→ **What the task asks**
All lines in the data bearing the string "scored" should be identified and copied.

→ **Supplied material**
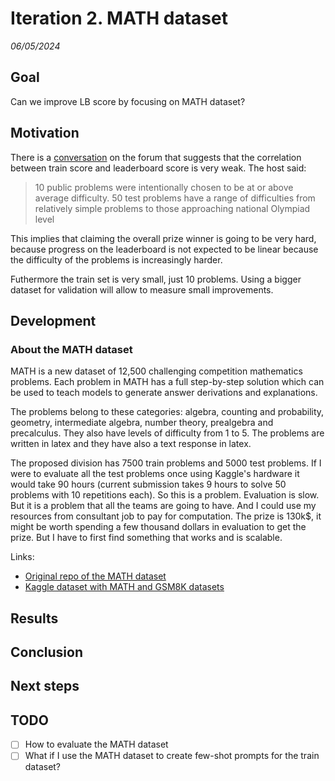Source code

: # Iteration 2. MATH dataset

_06/05/2024_

## Goal

Can we improve LB score by focusing on MATH dataset?

## Motivation

There is a [conversation](https://www.kaggle.com/competitions/ai-mathematical-olympiad-prize/discussion/499464) on the forum that suggests that the correlation between train score and
leaderboard score is very weak. The host said:

> 10 public problems were intentionally chosen to be at or above average difficulty. 50 test problems have a range of difficulties from relatively simple problems to those approaching national Olympiad level

This implies that claiming the overall prize winner is going to be very hard, because progress on the leaderboard
is not expected to be linear because the difficulty of the problems is increasingly harder.

Futhermore the train set is very small, just 10 problems. Using a bigger dataset for validation will
allow to measure small improvements.

## Development

### About the MATH dataset

MATH is a new dataset of 12,500 challenging competition mathematics problems. Each problem in MATH has a full step-by-step solution which can be used to teach models to generate answer derivations and explanations.

The problems belong to these categories: algebra, counting and probability, geometry, intermediate algebra, number theory, prealgebra and precalculus. They also have levels of difficulty from 1 to 5. The problems are
written in latex and they have also a text response in latex.

The proposed division has 7500 train problems and 5000 test problems. If I were to evaluate all the
test problems once using Kaggle's hardware it would take 90 hours (current submission takes 9 hours to solve 50 problems with 10 repetitions each). So this is a problem. Evaluation is slow. But it is a problem that
all the teams are going to have. And I could use my resources from consultant job to pay for computation.
The prize is 130k$, it might be worth spending a few thousand dollars in evaluation to get the prize.
But I have to first find something that works and is scalable.

Links:

- [Original repo of the MATH dataset](https://github.com/hendrycks/math?tab=readme-ov-file)
- [Kaggle dataset with MATH and GSM8K datasets](https://www.kaggle.com/datasets/alejopaullier/aimo-external-dataset)

## Results

## Conclusion

## Next steps

## TODO

- [ ] How to evaluate the MATH dataset
- [ ] What if I use the MATH dataset to create few-shot prompts for the train dataset?
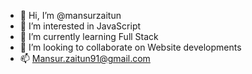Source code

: - 👋 Hi, I’m @mansurzaitun
- 👀 I’m interested in JavaScript
- 🌱 I’m currently learning Full Stack
- 💞️ I’m looking to collaborate on Website developments
- 📫 Mansur.zaitun91@gmail.com

<!---
mansurzaitun/mansurzaitun is a ✨ special ✨ repository because its `README.md` (this file) appears on your GitHub profile.
You can click the Preview link to take a look at your changes.
--->
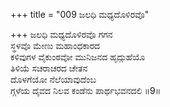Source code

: +++
title = "009 ಜಲಧಿ ಮಧ್ಯದೊಳಿರವೊ"

+++
ಜಲಧಿ ಮಧ್ಯದೊಳಿರವೊ ಗಗನ  
ಸ್ಥಳವೊ ಮೇಣು ಮಹಾಂಧಕಾರದ  
ಕಳಿವುಗಳ ವೈಕುಂಠವೋ ಮುನಿಜನದ ಹೃದ್ಗುಹೆಯೊ   
ತಿಳಿಯೆ ಸಚರಾಚರದ ಚೇತನ  
ದೊಳಗೆಯೋ ನೆಲೆಯಾವುದೆಂಬ  
ಗ್ಗಳೆಯ ದೈವದ ನಿಲವ ಕಂಡೆನು ಪಾರ್ಥಭವನದಲಿ     ॥9॥
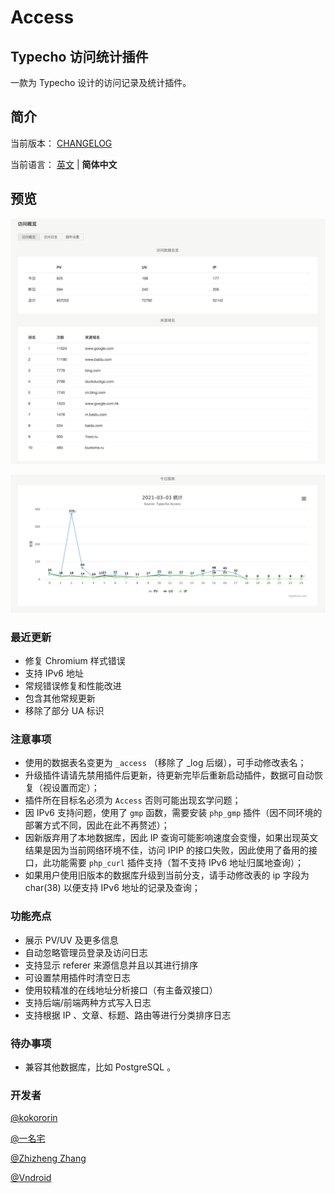 # Access

## Typecho 访问统计插件

一款为 Typecho 设计的访问记录及统计插件。

## 简介

当前版本： [CHANGELOG](/CHANGELOG)

当前语言： [英文](/README.md) | **简体中文**

## 预览

![VIEW1](/pictures/example1.png)

![VIEW2](/pictures/example2.png)

### 最近更新

- 修复 Chromium 样式错误
- 支持 IPv6 地址
- 常规错误修复和性能改进
- 包含其他常规更新
- 移除了部分 UA 标识

### 注意事项

* 使用的数据表名变更为 `_access` （移除了 _log 后缀），可手动修改表名；
* 升级插件请请先禁用插件后更新，待更新完毕后重新启动插件，数据可自动恢复（视设置而定）；
* 插件所在目标名必须为 `Access` 否则可能出现玄学问题；
* 因 IPv6 支持问题，使用了 `gmp` 函数，需要安装 `php_gmp` 插件（因不同环境的部署方式不同，因此在此不再赘述）；
* 因新版弃用了本地数据库，因此 IP 查询可能影响速度会变慢，如果出现英文结果是因为当前网络环境不佳，访问 IPIP 的接口失败，因此使用了备用的接口，此功能需要 `php_curl` 插件支持（暂不支持 IPv6 地址归属地查询）；
* 如果用户使用旧版本的数据库升级到当前分支，请手动修改表的 ip 字段为 char(38) 以便支持 IPv6 地址的记录及查询；

### 功能亮点

- 展示 PV/UV 及更多信息
- 自动忽略管理员登录及访问日志
- 支持显示 referer 来源信息并且以其进行排序
- 可设置禁用插件时清空日志
- 使用较精准的在线地址分析接口（有主备双接口）
- 支持后端/前端两种方式写入日志
- 支持根据 IP 、文章、标题、路由等进行分类排序日志

### 待办事项

- 兼容其他数据库，比如 PostgreSQL 。

### 开发者

[@kokororin](https://github.com/kokororin)
 
[@一名宅](https://github.com/tinymins)

[@Zhizheng Zhang](https://github.com/izhizheng)

[@Vndroid](https://github.com/Vndroid)


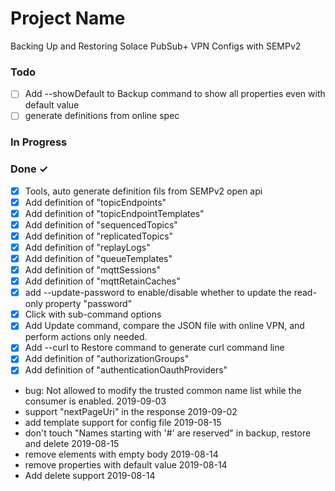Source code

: # Project Name

Backing Up and Restoring Solace PubSub+ VPN Configs with SEMPv2

### Todo

- [ ] Add --showDefault to Backup command to show  all properties even with default value  
- [ ] generate definitions from online spec  

### In Progress


### Done ✓

- [x] Tools, auto generate definition fils from  SEMPv2 open api  
- [x] Add definition of "topicEndpoints"  
- [x] Add definition of "topicEndpointTemplates"  
- [x] Add definition of "sequencedTopics"  
- [x] Add definition of "replicatedTopics"  
- [x] Add definition of "replayLogs"  
- [x] Add definition of "queueTemplates"  
- [x] Add definition of "mqttSessions"  
- [x] Add definition of "mqttRetainCaches"  
- [x] add --update-password to  enable/disable whether to update the read-only property "password"  
- [x] Click with sub-command options  
- [x] Add Update command, compare the JSON file with online VPN, and perform actions only needed.  
- [x] Add  --curl to Restore command to generate curl  command line  
- [x] Add definition of "authorizationGroups"  
- [x] Add definition of "authenticationOauthProviders"  
- bug: Not allowed to modify the trusted common name list while the consumer is enabled. 2019-09-03  
- support "nextPageUri" in the response 2019-09-02  
- add template support for config file 2019-08-15  
- don't touch "Names starting with '#' are reserved" in backup, restore and delete 2019-08-15  
- remove elements with empty body 2019-08-14  
- remove properties with default value 2019-08-14  
- Add delete support 2019-08-14  

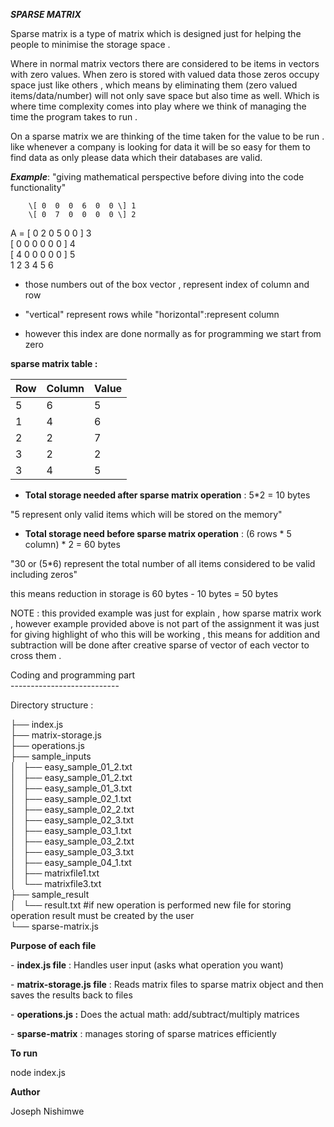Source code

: ***SPARSE MATRIX***

Sparse matrix is a type of matrix which is designed just for helping the people to minimise the storage space .

Where in normal matrix vectors there are considered to be items in vectors with zero values. When zero is stored with valued data those zeros occupy space just like others , which means by eliminating them (zero valued items/data/number) will not only save space but also time as well. Which is where time complexity comes into play where we think of managing the time the program takes to run . 

On a sparse matrix we are thinking of the time taken for the value to be run . like whenever a company is looking for data it will be so easy for them to find data as only please data which their databases are valid. 

***Example***: "giving mathematical perspective before diving into the code functionality"

        \[ 0  0  0  6  0  0 \] 1    
        \[ 0  7  0  0  0  0 \] 2                                     
A \=   \[ 0  2  0  5  0  0 \] 3   
        \[ 0  0  0  0  0  0 \] 4  
        \[ 4  0  0  0  0  0 \] 5  
          1  2  3  4  5  6      
   

*  those numbers out of the box vector , represent index of column and row  
    
* "vertical" represent rows while "horizontal":represent column  
    
* however this index are done normally as for programming we start from zero

   
**sparse matrix table :**

| Row | Column | Value |
| :---- | :---- | :---- |
| 5 | 6 | 5 |
| 1 | 4 | 6 |
| 2 | 2 | 7 |
| 3 | 2 | 2 |
| 3 | 4 | 5 |

* **Total storage needed after sparse matrix operation** : 5\*2 \= 10 bytes

"5 represent only valid items which will be stored on the memory"

* **Total storage need before sparse matrix operation** : (6 rows \* 5 column) \* 2 \= 60 bytes

"30 or (5\*6) represent the total number of all items considered to be valid including zeros"

this means reduction in storage is 60 bytes \- 10 bytes \= 50 bytes

NOTE : this provided example was just for explain , how sparse matrix work , however example provided above is not part of the assignment it was just for giving highlight of who this will be working , this means for addition and subtraction will be done after creative sparse of vector of each vector to cross them . 

Coding and programming part  
\---------------------------

Directory structure : 

├── index.js  
├── matrix-storage.js  
├── operations.js  
├── sample\_inputs  
│   ├──  easy\_sample\_01\_2.txt  
│   ├── easy\_sample\_01\_2.txt  
│   ├── easy\_sample\_01\_3.txt  
│   ├── easy\_sample\_02\_1.txt  
│   ├── easy\_sample\_02\_2.txt  
│   ├── easy\_sample\_02\_3.txt  
│   ├── easy\_sample\_03\_1.txt  
│   ├── easy\_sample\_03\_2.txt  
│   ├── easy\_sample\_03\_3.txt  
│   ├── easy\_sample\_04\_1.txt  
│   ├── matrixfile1.txt  
│   └── matrixfile3.txt  
├── sample\_result  
│   └── result.txt \#if new operation is performed new file for storing operation result must be created by the user  
└── sparse-matrix.js

**Purpose of each file**

 \- **index.js file** : Handles user input (asks what operation you want)

 \- **matrix-storage.js file** : Reads matrix files to sparse matrix object and then saves the results back to files

 \- **operations.js :** Does the actual math: add/subtract/multiply matrices  
   
 \- **sparse-matrix** : manages storing of  sparse matrices efficiently

**To run**

node index.js

**Author**

Joseph Nishimwe  
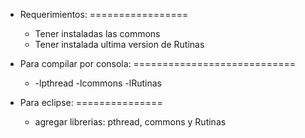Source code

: - Requerimientos:
=================
  - Tener instaladas las commons
  - Tener instalada ultima version de Rutinas

- Para compilar por consola:
============================
  - -lpthread -lcommons -lRutinas
  
- Para eclipse:
===============
  - agregar librerias: pthread, commons y Rutinas
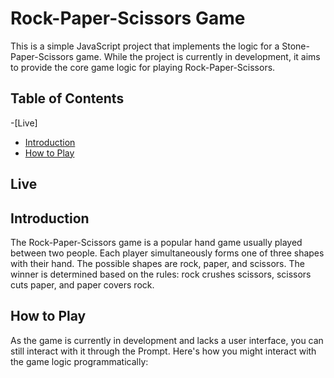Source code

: # Rock-Paper-Scissors Game

This is a simple JavaScript project that implements the logic for a Stone-Paper-Scissors game. While the project is currently in development, it aims to provide the core game logic for playing Rock-Paper-Scissors.

## Table of Contents
-[Live]
- [Introduction](#introduction)
- [How to Play](#how-to-play)

## Live  

## Introduction

The Rock-Paper-Scissors game is a popular hand game usually played between two people. Each player simultaneously forms one of three shapes with their hand. The possible shapes are rock, paper, and scissors. The winner is determined based on the rules: rock crushes scissors, scissors cuts paper, and paper covers rock.

## How to Play

As the game is currently in development and lacks a user interface, you can still interact with it through the Prompt. Here's how you might interact with the game logic programmatically:



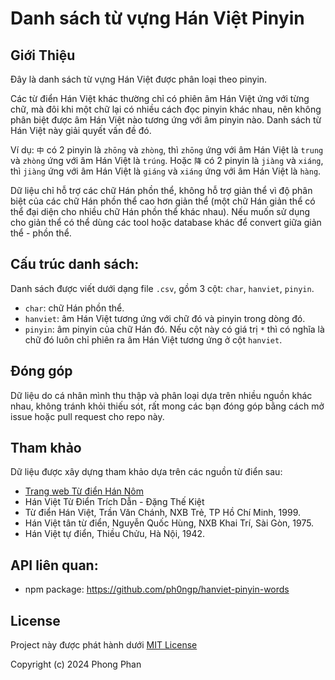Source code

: # Danh sách từ vựng Hán Việt Pinyin

## Giới Thiệu

Đây là danh sách từ vựng Hán Việt được phân loại theo pinyin.

Các từ điển Hán Việt khác thường chỉ có phiên âm Hán Việt ứng với từng chữ, mà đôi khi một chữ lại có nhiều cách đọc pinyin khác nhau, nên không phân biệt được âm Hán Việt nào tương ứng với âm pinyin nào. Danh sách từ Hán Việt này giải quyết vấn đề đó.

Ví dụ: `中` có 2 pinyin là `zhōng` và `zhòng`, thì `zhōng` ứng với âm Hán Việt là `trung` và `zhòng` ứng với âm Hán Việt là `trúng`.  Hoặc `降` có 2 pinyin là `jiàng` và `xiáng`, thì `jiàng` ứng với âm Hán Việt là `giáng` và `xiáng` ứng với âm Hán Việt là `hàng`.

Dữ liệu chỉ hỗ trợ các chữ Hán phồn thể, không hỗ trợ giản thể vì độ phân biệt của các chữ Hán phồn thể cao hơn giản thể (một chữ Hán giản thể có thể đại diện cho nhiều chữ Hán phồn thể khác nhau). Nếu muốn sử dụng cho giản thể có thể dùng các tool hoặc database khác để convert giữa giản thể - phồn thể.

## Cấu trúc danh sách:

Danh sách được viết dưới dạng file `.csv`, gồm 3 cột: `char`, `hanviet`, `pinyin`.

- `char`: chữ Hán phồn thể.
- `hanviet`: âm Hán Việt tương ứng với chữ đó và pinyin trong dòng đó.
- `pinyin`: âm pinyin của chữ Hán đó. Nếu cột này có giá trị `*` thì có nghĩa là chữ đó luôn chỉ phiên ra âm Hán Việt tương ứng ở cột `hanviet`.

## Đóng góp

Dữ liệu do cá nhân mình thu thập và phân loại dựa trên nhiều nguồn khác nhau, không tránh khỏi thiếu sót, rất mong các bạn đóng góp bằng cách mở issue hoặc pull request cho repo này.

## Tham khảo

Dữ liệu được xây dựng tham khảo dựa trên các nguồn từ điển sau:

- [Trang web Từ điển Hán Nôm](https://hvdic.thivien.net/)
- Hán Việt Từ Điển Trích Dẫn - Đặng Thế Kiệt
- Từ điển Hán Việt, Trần Văn Chánh, NXB Trẻ, TP Hồ Chí Minh, 1999.
- Hán Việt tân từ điển, Nguyễn Quốc Hùng, NXB Khai Trí, Sài Gòn, 1975.
- Hán Việt tự điển, Thiều Chửu, Hà Nội, 1942.

## API liên quan:
- npm package: https://github.com/ph0ngp/hanviet-pinyin-words

## License

Project này được phát hành dưới [MIT License](LICENSE)

Copyright (c) 2024 Phong Phan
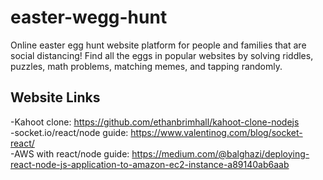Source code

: # easter-wegg-hunt
Online easter egg hunt website platform for people and families that are social distancing! Find all the eggs in popular websites by solving riddles, puzzles, math problems, matching memes, and tapping randomly.

## Website Links
-Kahoot clone: https://github.com/ethanbrimhall/kahoot-clone-nodejs<br />
-socket.io/react/node guide: https://www.valentinog.com/blog/socket-react/<br />
-AWS with react/node guide: https://medium.com/@balghazi/deploying-react-node-js-application-to-amazon-ec2-instance-a89140ab6aab
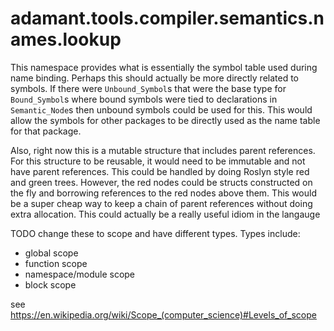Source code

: # adamant.tools.compiler.semantics.names.lookup

This namespace provides what is essentially the symbol table used during name binding.  Perhaps this should actually be more directly related to symbols. If there were `Unbound_Symbol`s that were the base type for `Bound_Symbol`s where bound symbols were tied to declarations in `Semantic_Node`s then unbound symbols could be used for this. This would allow the symbols for other packages to be directly used as the name table for that package.

Also, right now this is a mutable structure that includes parent references. For this structure to be reusable, it would need to be immutable and not have parent references. This could be handled by doing Roslyn style red and green trees. However, the red nodes could be structs constructed on the fly and borrowing references to the red nodes above them. This would be a super cheap way to keep a chain of parent references without doing extra allocation. This could actually be a really useful idiom in the langauge

TODO change these to scope and have different types. Types include:

* global scope
* function scope
* namespace/module scope
* block scope

see https://en.wikipedia.org/wiki/Scope_(computer_science)#Levels_of_scope
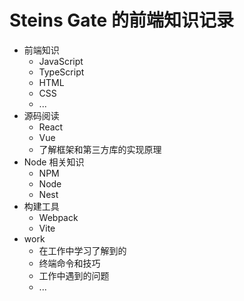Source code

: # Steins Gate 的前端知识记录

- 前端知识
  - JavaScript
  - TypeScript
  - HTML
  - CSS
  - ...
- 源码阅读
  - React
  - Vue
  - 了解框架和第三方库的实现原理
- Node 相关知识
  - NPM
  - Node
  - Nest
- 构建工具
  - Webpack
  - Vite
- work
  - 在工作中学习了解到的
  - 终端命令和技巧
  - 工作中遇到的问题
  - ...
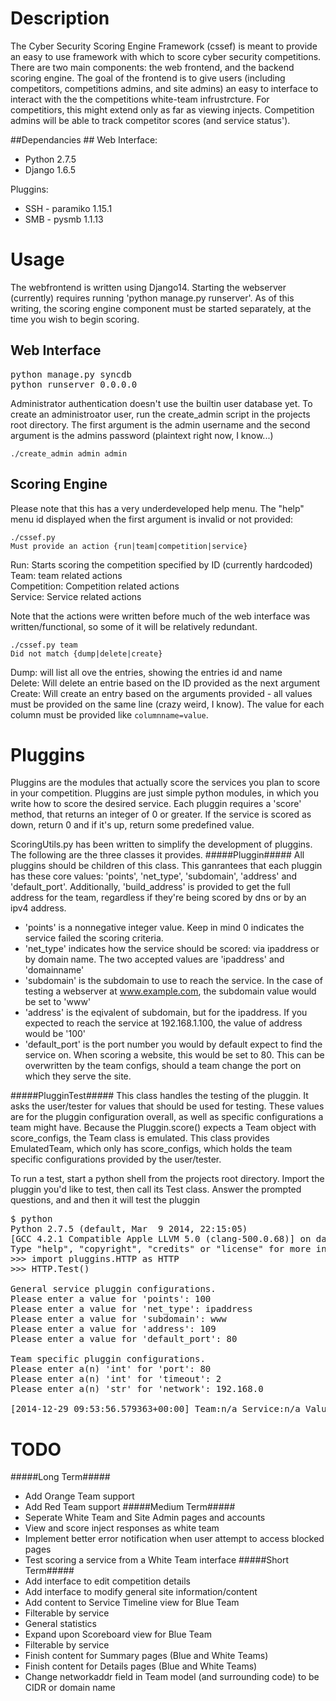 # Description #
The Cyber Security Scoring Engine Framework (cssef) is meant to provide an easy to use framework with which to score cyber security competitions. There are two main components: the web frontend, and the backend scoring engine. The goal of the frontend is to give users (including competitors, competitions admins, and site admins) an easy to interface to interact with the the competitions white-team infrustrcture. For competitiors, this might extend only as far as viewing injects. Competition admins will be able to track competitor scores (and service status').

##Dependancies ##
Web Interface:
* Python 2.7.5
* Django 1.6.5

Pluggins:
* SSH - paramiko 1.15.1
* SMB - pysmb 1.1.13

# Usage #
The webfrontend is written using Django14. Starting the webserver (currently) requires running 'python manage.py runserver'. As of this writing, the scoring engine component must be started separately, at the time you wish to begin scoring.

## Web Interface ##
<pre></code>python manage.py syncdb
python runserver 0.0.0.0</code></pre>

Administrator authentication doesn't use the builtin user database yet. To create an administroator user, run the create_admin script in the projects root directory. The first argument is the admin username and the second argument is the admins password (plaintext right now, I know...)
<pre><code>./create_admin admin admin</code></pre>

## Scoring Engine ##
Please note that this has a very underdeveloped help menu.
The "help" menu id displayed when the first argument is invalid or not provided:
<pre><code>./cssef.py
Must provide an action {run|team|competition|service}</code></pre>
Run: Starts scoring the competition specified by ID (currently hardcoded)<br>
Team: team related actions<br>
Competition: Competition related actions<br>
Service: Service related actions<br>

Note that the actions were written before much of the web interface was written/functional, so some of it will be relatively redundant.

<pre><code>./cssef.py team
Did not match {dump|delete|create}</code></pre>
Dump: will list all ove the entries, showing the entries id and name<br>
Delete: Will delete an entrie based on the ID provided as the next argument<br>
Create: Will create an entry based on the arguments provided - all values must be provided on the same line (crazy weird, I know). The value for each column must be provided like <code>columnname=value</code>.

# Pluggins #
Pluggins are the modules that actually score the services you plan to score in your competition. Pluggins are just simple python modules, in which you write how to score the desired service. Each pluggin requires a 'score' method, that returns an integer of 0 or greater. If the service is scored as down, return 0 and if it's up, return some predefined value.

ScoringUtils.py has been written to simplify the development of pluggins. The following are the three classes it provides.
#####Pluggin#####
All pluggins should be children of this class. This ganrantees that each pluggin has these core values: 'points', 'net_type', 'subdomain', 'address' and 'default_port'. Additionally, 'build_address' is provided to get the full address for the team, regardless if they're being scored by dns or by an ipv4 address.
* 'points' is a nonnegative integer value. Keep in mind 0 indicates the service failed the scoring criteria.
* 'net_type' indicates how the service should be scored: via ipaddress or by domain name. The two accepted values are 'ipaddress' and 'domainname'
* 'subdomain' is the subdomain to use to reach the service. In the case of testing a webserver at www.example.com, the subdomain value would be set to 'www'
* 'address' is the eqivalent of subdomain, but for the ipaddress. If you expected to reach the service at 192.168.1.100, the value of address would be '100'
* 'default_port' is the port number you would by default expect to find the service on. When scoring a website, this would be set to 80. This can be overwritten by the team configs, should a team change the port on which they serve the site.

#####PlugginTest#####
This class handles the testing of the pluggin. It asks the user/tester for values that should be used for testing. These values are for the pluggin configuration overall, as well as specific configurations a team might have. Because the Pluggin.score() expects a Team object with score_configs, the Team class is emulated. This class provides EmulatedTeam, which only has score_configs, which holds the team specific configurations provided by the user/tester.

To run a test, start a python shell from the projects root directory. Import the pluggin you'd like to test, then call its Test class. Answer the prompted questions, and and then it will test the pluggin

<pre></code>$ python
Python 2.7.5 (default, Mar  9 2014, 22:15:05) 
[GCC 4.2.1 Compatible Apple LLVM 5.0 (clang-500.0.68)] on darwin
Type "help", "copyright", "credits" or "license" for more information.
>>> import pluggins.HTTP as HTTP
>>> HTTP.Test()

General service pluggin configurations.
Please enter a value for 'points': 100
Please enter a value for 'net_type': ipaddress
Please enter a value for 'subdomain': www
Please enter a value for 'address': 109
Please enter a value for 'default_port': 80

Team specific pluggin configurations.
Please enter a(n) 'int' for 'port': 80
Please enter a(n) 'int' for 'timeout': 2
Please enter a(n) 'str' for 'network': 192.168.0

[2014-12-29 09:53:56.579363+00:00] Team:n/a Service:n/a Value:100 Messages:
</code></pre>

# TODO #
#####Long Term#####
* Add Orange Team support
* Add Red Team support
#####Medium Term#####
* Seperate White Team and Site Admin pages and accounts
* View and score inject responses as white team
* Implement better error notification when user attempt to access blocked pages
* Test scoring a service from a White Team interface
#####Short Term#####
* Add interface to edit competition details
* Add interface to modify general site information/content
* Add content to Service Timeline view for Blue Team
 * Filterable by service
 * General statistics
* Expand upon Scoreboard view for Blue Team
 * Filterable by service
* Finish content for Summary pages (Blue and White Teams)
* Finish content for Details pages (Blue and White Teams)
* Change networkaddr field in Team model (and surrounding code) to be CIDR or domain name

→ **Output for this task**
Pluggins are the modules that actually score the services you plan to score in your competition. Pluggins are just simple python modules, in which you write how to score the desired service. Each pluggin requires a 'score' method, that returns an integer of 0 or greater. If the service is scored as down, return 0 and if it's up, return some predefined value.
All pluggins should be children of this class. This ganrantees that each pluggin has these core values: 'points', 'net_type', 'subdomain', 'address' and 'default_port'. Additionally, 'build_address' is provided to get the full address for the team, regardless if they're being scored by dns or by an ipv4 address.
* 'net_type' indicates how the service should be scored: via ipaddress or by domain name. The two accepted values are 'ipaddress' and 'domainname'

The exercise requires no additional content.